若林 ただ、ときどき患者さんでワーファリンを服用されている人がいて、そうすると血が止まりにくい。
仲野 ワーファリンは昔からある抗凝固剤ですね。ビタミンKの働きを抑制して、血液が固まるのを防ぎます。心筋梗塞(こうそく)、脳塞栓(のうそくせん)などの予防に使われる薬です。
若林 押圧をかければ、しばらくすると止血するんですけど、高齢の方の場合は、念のためにお灸を重ねてしておくことがあります。お灸をすると、血小板が寄ってきて止血するので。
仲野 …ほんま?
若林 本当本当。血液の凝固を促す作用があるので。
仲野 それは、熱でそうなる?
若林 熱ではなく、血小板とフィブリンが固まるようです。
だから、抗凝固作用のある薬を飲まれてる方は、お灸をたくさんやらないようにします。せっかくお薬で凝固を抑えてるのに血栓ができやすくなることがあるから。
肌の触感や筋肉の量で
鍼の効きやすさがわかる
仲野 はじめて聞きましたわ。面白いなあ。鍼って効きやすい人、効きにくい人がありますか?
若林 はい、個人差がかなりあります。持続期間が短い人・長い人もいるし、一回やったら治ってしまう人もいるし、何度やっても症状がもどってしまう人もいる。
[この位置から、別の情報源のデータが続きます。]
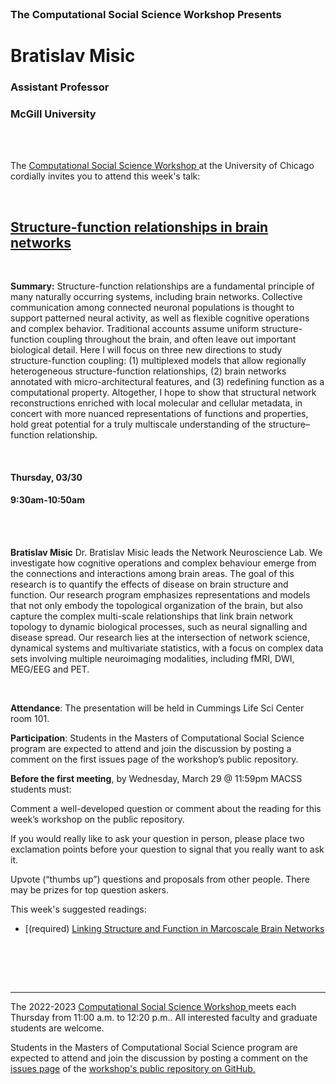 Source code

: <br>

<h3 class=pfblock-header> The Computational Social Science Workshop Presents </h3>

<h1 class=pfblock-header3> Bratislav Misic</h1>
<h3 class=pfblock-header3> Assistant Professor</h3>
<h3 class=pfblock-header3> McGill University </h3>

<br><br>

<p class=pfblock-header3>The <a href="https://macss.uchicago.edu/content/computation-workshop"> Computational Social Science Workshop </a> at the University of Chicago cordially invites you to attend this week's talk:</p>

<br>

<div class=pfblock-header3>
<h2 class=pfblock-header>
  <a href=https://github.com/uchicago-computation-workshop/Spring2023/blob/main/03_30_Bratislav_Misic/Suarez_2020_TrendsCognSci.pdf> Structure-function relationships in brain networks  </a>
</h2>

<br>
</div>

<p class=footertext2>

**Summary:** Structure-function relationships are a fundamental principle of many naturally occurring systems, including brain networks.  Collective communication among connected neuronal populations is thought to support patterned neural activity, as well as flexible cognitive operations and complex behavior.  Traditional accounts assume uniform structure-function coupling throughout the brain, and often leave out important biological detail. Here I will focus on three new directions to study structure-function coupling: (1) multiplexed models that allow regionally heterogeneous structure-function relationships, (2) brain networks annotated with micro-architectural features, and (3) redefining function as a computational property. Altogether, I hope to show that structural network reconstructions enriched with local molecular and cellular metadata, in concert with more nuanced representations of functions and properties, hold great potential for a truly multiscale understanding of the structure–function relationship.


</p>

<br>

<h4 class=pfblock-header3> Thursday, 03/30 </h4>
<h4 class=pfblock-header3> 9:30am-10:50am </h4>

<br><br>

<p class=footertext2>

**Bratislav Misic** Dr. Bratislav Misic leads the Network Neuroscience Lab. We investigate how cognitive operations and complex behaviour emerge from the connections and interactions among brain areas. The goal of this research is to quantify the effects of disease on brain structure and function. Our research program emphasizes representations and models that not only embody the topological organization of the brain, but also capture the complex multi-scale relationships that link brain network topology to dynamic biological processes, such as neural signalling and disease spread. Our research lies at the intersection of network science, dynamical systems and multivariate statistics, with a focus on complex data sets involving multiple neuroimaging modalities, including fMRI, DWI, MEG/EEG and PET.

</p>

<br>

<p class=footertext2>

**Attendance**: The presentation will be held in Cummings Life Sci Center room 101.

**Participation**: Students in the Masters of Computational Social Science program are expected to attend and join the discussion by posting a comment on the first issues page of the workshop’s public repository.

**Before the first meeting**, by Wednesday, March 29 @ 11:59pm MACSS students must:

Comment a well-developed question or comment about the reading for this week’s workshop on the public repository.

If you would really like to ask your question in person, please place two exclamation points before your question to signal that you really want to ask it.

Upvote (“thumbs up”) questions and proposals from other people. There may be prizes for top question askers.
</p>

This week's suggested readings:

- [(required) [Linking Structure and Function in Marcoscale Brain Networks](https://github.com/uchicago-computation-workshop/Spring2023/blob/main/03_30_Bratislav_Misic/Suarez_2020_TrendsCognSci.pdf)
<br>

<br><br>

---

<p class=footertext> The 2022-2023 <a href="https://macss.uchicago.edu/content/computation-workshop"> Computational Social Science Workshop </a> meets each Thursday from 11:00 a.m. to 12:20 p.m.. All interested faculty and graduate students are welcome.</p>

<p class=footertext>Students in the Masters of Computational Social Science program are expected to attend and join the discussion by posting a comment on the <a href=https://github.com/uchicago-computation-workshop/Spring2023/issues/2>issues page</a> of the <a href=https://github.com/uchicago-computation-workshop/Spring2023>workshop's public repository on GitHub.</a></p>
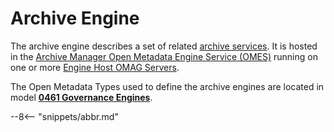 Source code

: <!-- SPDX-License-Identifier: CC-BY-4.0 -->
<!-- Copyright Contributors to the ODPi Egeria project 2019, 2020. -->

# Archive Engine

The archive engine describes a set of related [archive services](/egeria-docs/guides/developer/archive-services/overview).
It is hosted in the [Archive Manager Open Metadata Engine Service (OMES)](/egeria-docs/services/omes/archive-manager/overview) running on one or more [Engine Host OMAG Servers](/egeria-docs/concepts/engine-host).

The Open Metadata Types used to define the archive engines are located in model **[0461 Governance Engines](/egeria-docs/types/4/0461-Governance-Engines)**.




--8<-- "snippets/abbr.md" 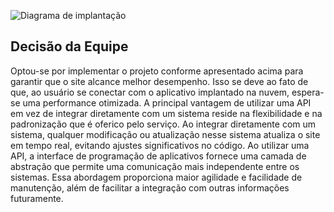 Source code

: ![Diagrama de implantação](https://github.com/ppads-2024s1-g6/Documentos/assets/85592905/6dcd1a5d-0f46-4382-adda-428a43444807)

## Decisão da Equipe
Optou-se por implementar o projeto conforme apresentado acima para garantir que o site alcance melhor desempenho. Isso se deve ao fato de que, ao usuário se conectar com o aplicativo implantado na nuvem, espera-se uma performance otimizada.
A principal vantagem de utilizar uma API em vez de integrar diretamente com um sistema reside na flexibilidade e na padronização que é oferico pelo serviço. Ao integrar diretamente com um sistema, qualquer modificação ou atualização nesse sistema atualiza o site em tempo real, evitando ajustes significativos no código. Ao utilizar uma API, a interface de programação de aplicativos fornece uma camada de abstração que permite uma comunicação mais independente entre os sistemas. Essa abordagem proporciona maior agilidade e facilidade de manutenção, além de facilitar a integração com outras informações futuramente.
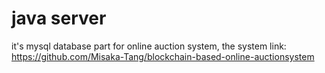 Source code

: # java server
it's mysql database part for online auction system, the system link: https://github.com/Misaka-Tang/blockchain-based-online-auctionsystem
仲野 弱い刺激でも効く人に、強い刺激を与えるとどうなるんですか?
若林 効きすぎちゃいますね。文献でも、武官と文官では刺激の感受性が違うと書かれています。武官は筋骨隆々だから効きにくい、でも文官はいいもの食って動かないから弱く、鍼も効きやすいと。
仲野 この人は効きやすそうとか、わかります?
若林 わかりますよ、筋肉の量は関わってきます。筋肉がない人は効きやすいです。肌の感じでわかりますね。キメが細かいタイプは鍼刺激に弱い。
仲野 個体差があるということは、直接の生理学的な効き目ではないのかもしれませんね。もしそうなら、そんなに個体差が出ないでしょう。